• _The problem_:
Below are the records; repeat them in full, exactly.

▼▼▼

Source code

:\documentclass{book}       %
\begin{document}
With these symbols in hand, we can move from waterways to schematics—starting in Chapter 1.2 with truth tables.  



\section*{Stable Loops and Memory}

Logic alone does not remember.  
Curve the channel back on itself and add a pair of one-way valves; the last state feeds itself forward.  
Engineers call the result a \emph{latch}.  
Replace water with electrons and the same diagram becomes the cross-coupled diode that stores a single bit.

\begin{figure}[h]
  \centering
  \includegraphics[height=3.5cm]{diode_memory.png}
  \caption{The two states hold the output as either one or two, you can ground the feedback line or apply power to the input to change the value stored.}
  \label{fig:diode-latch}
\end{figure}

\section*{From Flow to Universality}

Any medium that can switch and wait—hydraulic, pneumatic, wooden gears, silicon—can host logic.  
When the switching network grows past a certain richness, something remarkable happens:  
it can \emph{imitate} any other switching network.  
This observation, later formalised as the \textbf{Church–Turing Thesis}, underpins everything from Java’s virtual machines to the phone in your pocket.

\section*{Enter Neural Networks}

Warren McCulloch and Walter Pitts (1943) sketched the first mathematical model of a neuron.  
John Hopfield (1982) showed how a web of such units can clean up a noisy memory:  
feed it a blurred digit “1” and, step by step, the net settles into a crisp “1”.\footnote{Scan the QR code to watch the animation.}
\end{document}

▲▲▲

• _Solution to this task_:
Source code

:\documentclass{book}       %
\begin{document}
With these symbols in hand, we can move from waterways to schematics—starting in Chapter 1.2 with truth tables.  



\section*{Stable Loops and Memory}

Logic alone does not remember.  
Curve the channel back on itself and add a pair of one-way valves; the last state feeds itself forward.  
Engineers call the result a \emph{latch}.  
Replace water with electrons and the same diagram becomes the cross-coupled diode that stores a single bit.

\begin{figure}[h]
  \centering
  \includegraphics[height=3.5cm]{diode_memory.png}
  \caption{The two states hold the output as either one or two, you can ground the feedback line or apply power to the input to change the value stored.}
  \label{fig:diode-latch}
\end{figure}

\section*{From Flow to Universality}

Any medium that can switch and wait—hydraulic, pneumatic, wooden gears, silicon—can host logic.  
When the switching network grows past a certain richness, something remarkable happens:  
it can \emph{imitate} any other switching network.  
This observation, later formalised as the \textbf{Church–Turing Thesis}, underpins everything from Java’s virtual machines to the phone in your pocket.

\section*{Enter Neural Networks}

Warren McCulloch and Walter Pitts (1943) sketched the first mathematical model of a neuron.  
John Hopfield (1982) showed how a web of such units can clean up a noisy memory:  
feed it a blurred digit “1” and, step by step, the net settles into a crisp “1”.\footnote{Scan the QR code to watch the animation.}
\end{document}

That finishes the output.